François Fillon et Fadela Amara dans la Sarthe (13 octobre 2007) © TF1/LCI"Je n'ai jamais pensé à démissionner du gouvernement." C'est ce qu'a assuré Fadela Amara samedi, elle qui avait jugé "dégueulasse" qu'on "instrumentalise l'immigration". "Si l'amendement est confirmé, oui, je resterai", a-t-elle déclaré sur France 2, excluant ainsi d'abandonner son fauteuil de secrétaire d'Etat à la Ville, même si le texte autorisant le recours à des tests ADN pour la vérification de filiation des candidats à l'immigration familiale était adopté. Et elle a assuré n'avoir "reçu aucune pression de l'Elysée ou de Matignon" pour partir : "Je quitterai ce gouvernement si jamais je sens que je ne suis pas capable de mener la responsabilité au bout des objectifs que je me suis fixés, à savoir, changer la situation en banlieue. Si j'ai cet échec, je lâche". Elle a toutefois maintenu ses réserves sur la politique du gouvernement auquel elle participe. "Ces derniers temps, j'en ai un peu marre qu'on dise tout et n'importe quoi à propos de l'immigration."

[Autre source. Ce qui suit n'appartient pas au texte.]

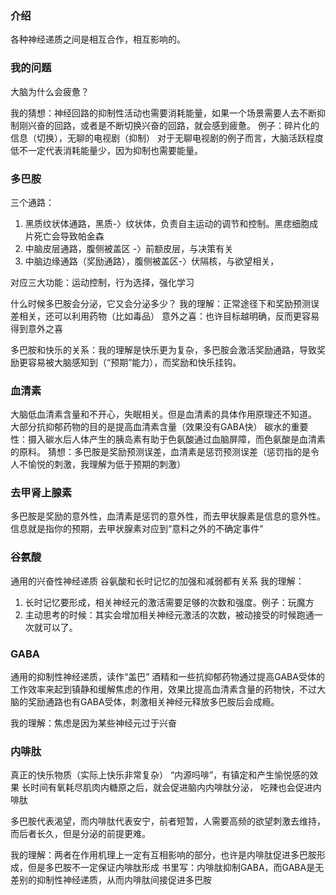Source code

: ### 介绍
各种神经递质之间是相互合作，相互影响的。

### 我的问题
大脑为什么会疲惫？

我的猜想：神经回路的抑制性活动也需要消耗能量，如果一个场景需要人去不断抑制刚兴奋的回路，或者是不断切换兴奋的回路，就会感到疲惫。
例子：碎片化的信息（切换），无聊的电视剧（抑制）
对于无聊电视剧的例子而言，大脑活跃程度低不一定代表消耗能量少，因为抑制也需要能量。

### 多巴胺
三个通路：
1. 黑质纹状体通路，黑质-〉纹状体，负责自主运动的调节和控制。黑痣细胞成片死亡会导致帕金森
2. 中脑皮层通路，腹侧被盖区 -〉前额皮层，与决策有关
3. 中脑边缘通路（奖励通路），腹侧被盖区-〉伏隔核，与欲望相关，

对应三大功能：运动控制，行为选择，强化学习

什么时候多巴胺会分泌，它又会分泌多少？
我的理解：正常途径下和奖励预测误差相关，还可以利用药物（比如毒品）
意外之喜：也许目标越明确，反而更容易得到意外之喜

多巴胺和快乐的关系：我的理解是快乐更为复杂，多巴胺会激活奖励通路，导致奖励更容易被大脑感知到（“预期”能力），而奖励和快乐挂钩。


### 血清素
大脑低血清素含量和不开心，失眠相关。但是血清素的具体作用原理还不知道。
大部分抗抑郁药物的目的是提高血清素含量（效果没有GABA快）
碳水的重要性：摄入碳水后人体产生的胰岛素有助于色氨酸通过血脑屏障，而色氨酸是血清素的原料。
猜想：多巴胺是奖励预测误差，血清素是惩罚预测误差（惩罚指的是令人不愉悦的刺激，我理解为低于预期的刺激）

### 去甲肾上腺素
多巴胺是奖励的意外性，血清素是惩罚的意外性，而去甲状腺素是信息的意外性。
信息就是指你的预期，去甲状腺素对应到“意料之外的不确定事件”

### 谷氨酸
通用的兴奋性神经递质
谷氨酸和长时记忆的加强和减弱都有关系
我的理解：
1. 长时记忆要形成，相关神经元的激活需要足够的次数和强度。例子：玩魔方
2. 主动思考的时候：其实会增加相关神经元激活的次数，被动接受的时候跑通一次就可以了。

### GABA 
通用的抑制性神经递质，读作“盖巴”
酒精和一些抗抑郁药物通过提高GABA受体的工作效率来起到镇静和缓解焦虑的作用，效果比提高血清素含量的药物快，不过大脑的奖励通路也有GABA受体，刺激相关神经元释放多巴胺后会成瘾。

我的理解：焦虑是因为某些神经元过于兴奋

### 内啡肽
真正的快乐物质（实际上快乐非常复杂）
“内源吗啡”，有镇定和产生愉悦感的效果
长时间有氧耗尽肌肉内糖原之后，就会促进脑内内啡肽分泌，
吃辣也会促进内啡肽

多巴胺代表渴望，而内啡肽代表安宁，前者短暂，人需要高频的欲望刺激去维持，而后者长久，但是分泌的前提更难。

我的理解：两者在作用机理上一定有互相影响的部分，也许是内啡肽促进多巴胺形成，但是多巴胺不一定保证内啡肽形成
书里写：内啡肽抑制GABA，而GABA是无差别的抑制性神经递质，从而内啡肽间接促进多巴胺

Et pour mieux affirmer son intention de rester... tout en conservant sa liberté de parole, Fadela Amara s'est affichée ce même samedi dans la Sarthe aux côtés de François Fillon. Elle n'a cette fois-ci pas eu recours à l'adjectif "dégueulasse" : "J'ai donné mon opinion sur la question. C'est difficile d'en changer", a-t-elle simplement déclaré à la presse, ajoutant : "ce n'est pas ce qu'on me demande non plus". "La verdeur de Fadela est suffisante pour que vous ne l'exagériez pas comme cela a été fait", a renchéri le Premier ministre, estimant que la presse s'était livrée à "des raccourcis très excessifs". Et c'est un François Fillon tout sourire et multipliant les gestes d'attention à l'égard de sa secrétaire d'Etat, devant une nuée de cameramen et de photographes, qui a déclaré : "Je souhaite qu'il y ait des débats au gouvernement".

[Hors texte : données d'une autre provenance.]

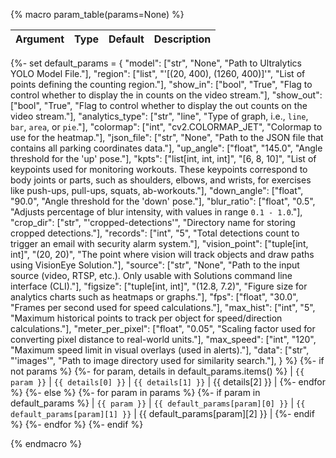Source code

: {% macro param_table(params=None) %}

| Argument | Type | Default | Description |
| -------- | ---- | ------- | ----------- |

{%- set default_params = {
    "model": ["str", "None", "Path to Ultralytics YOLO Model File."],
    "region": ["list", "'[(20, 400), (1260, 400)]'", "List of points defining the counting region."],
    "show_in": ["bool", "True", "Flag to control whether to display the in counts on the video stream."],
    "show_out": ["bool", "True", "Flag to control whether to display the out counts on the video stream."],
    "analytics_type": ["str", "line", "Type of graph, i.e., `line`, `bar`, `area`, or `pie`."],
    "colormap": ["int", "cv2.COLORMAP_JET", "Colormap to use for the heatmap."],
    "json_file": ["str", "None", "Path to the JSON file that contains all parking coordinates data."],
    "up_angle": ["float", "145.0", "Angle threshold for the 'up' pose."],
    "kpts": ["list[int, int, int]", "[6, 8, 10]", "List of keypoints used for monitoring workouts. These keypoints correspond to body joints or parts, such as shoulders, elbows, and wrists, for exercises like push-ups, pull-ups, squats, ab-workouts."],
    "down_angle": ["float", "90.0", "Angle threshold for the 'down' pose."],
    "blur_ratio": ["float", "0.5", "Adjusts percentage of blur intensity, with values in range `0.1 - 1.0`."],
    "crop_dir": ["str", "\'cropped-detections\'", "Directory name for storing cropped detections."],
    "records": ["int", "5", "Total detections count to trigger an email with security alarm system."],
    "vision_point": ["tuple[int, int]", "(20, 20)", "The point where vision will track objects and draw paths using VisionEye Solution."],
    "source": ["str", "None", "Path to the input source (video, RTSP, etc.). Only usable with Solutions command line interface (CLI)."],
    "figsize": ["tuple[int, int]", "(12.8, 7.2)", "Figure size for analytics charts such as heatmaps or graphs."],
    "fps": ["float", "30.0", "Frames per second used for speed calculations."],
    "max_hist": ["int", "5", "Maximum historical points to track per object for speed/direction calculations."],
    "meter_per_pixel": ["float", "0.05", "Scaling factor used for converting pixel distance to real-world units."],
    "max_speed": ["int", "120", "Maximum speed limit in visual overlays (used in alerts)."],
    "data": ["str", "'images'", "Path to image directory used for similarity search."],
} %}
{%- if not params %}
{%- for param, details in default_params.items() %}
| `{{ param }}` | `{{ details[0] }}` | `{{ details[1] }}` | {{ details[2] }} |
{%- endfor %}
{%- else %}
{%- for param in params %}
{%- if param in default_params %}
| `{{ param }}` | `{{ default_params[param][0] }}` | `{{ default_params[param][1] }}` | {{ default_params[param][2] }} |
{%- endif %}
{%- endfor %}
{%- endif %}

{% endmacro %}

Une rencontre avec le père de l'amendement
Lundi, la secrétaire d'Etat à la Ville doit en tout cas rencontrer au siège de l'UMP Thierry Mariani, le député UMP à l'origine du texte. Seront peut-être également présents le ministre de l'Immigration Brice Hortefeux, ainsi que Patrick Devedjian, secrétaire général de l'UMP. Entretemps, dimanche, au Zénith de Paris, est prévu un rassemblement d'artistes et de personnalités contre l'amendement ADN, qui suscite l'opposition à gauche, comme à droite. Ainsi Dominique de Villepin et même Charles Pasqua ont exprimé leur hostilité, même si ce dernier a toutefois voté la version modifiée du texte.

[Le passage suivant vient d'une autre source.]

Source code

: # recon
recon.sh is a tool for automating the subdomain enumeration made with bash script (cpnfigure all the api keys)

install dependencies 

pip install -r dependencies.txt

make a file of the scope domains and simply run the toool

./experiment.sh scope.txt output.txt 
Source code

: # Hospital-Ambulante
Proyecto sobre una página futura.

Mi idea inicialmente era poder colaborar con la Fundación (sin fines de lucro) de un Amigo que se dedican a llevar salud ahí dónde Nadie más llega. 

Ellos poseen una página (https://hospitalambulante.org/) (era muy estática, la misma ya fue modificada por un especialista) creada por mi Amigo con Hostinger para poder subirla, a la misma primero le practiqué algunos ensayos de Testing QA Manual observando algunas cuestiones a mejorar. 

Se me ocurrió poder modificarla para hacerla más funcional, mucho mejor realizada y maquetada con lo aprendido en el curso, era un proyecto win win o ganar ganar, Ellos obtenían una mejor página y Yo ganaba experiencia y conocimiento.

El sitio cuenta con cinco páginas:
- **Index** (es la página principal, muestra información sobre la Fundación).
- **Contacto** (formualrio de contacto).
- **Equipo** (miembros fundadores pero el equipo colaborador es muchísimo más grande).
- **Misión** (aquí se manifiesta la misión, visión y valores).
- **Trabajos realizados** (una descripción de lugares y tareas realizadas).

Adopté en première lecteur à l'Assemblée puis au Sénat dans une version modifiée, le projet doit passer mardi devant une commission mixte paritaire entre les deux assemblées, composée de sept députés et sept sénateurs, en vue d'une éventuelle adoption définitive et pour le choix du texte final. L'Elysée et Matignon continuent d'appuyer ce texte qui, selon eux, permet de lutter contre la fraude à l'état civil imputée aux candidats à l'immigration dans le cadre du regroupement familial.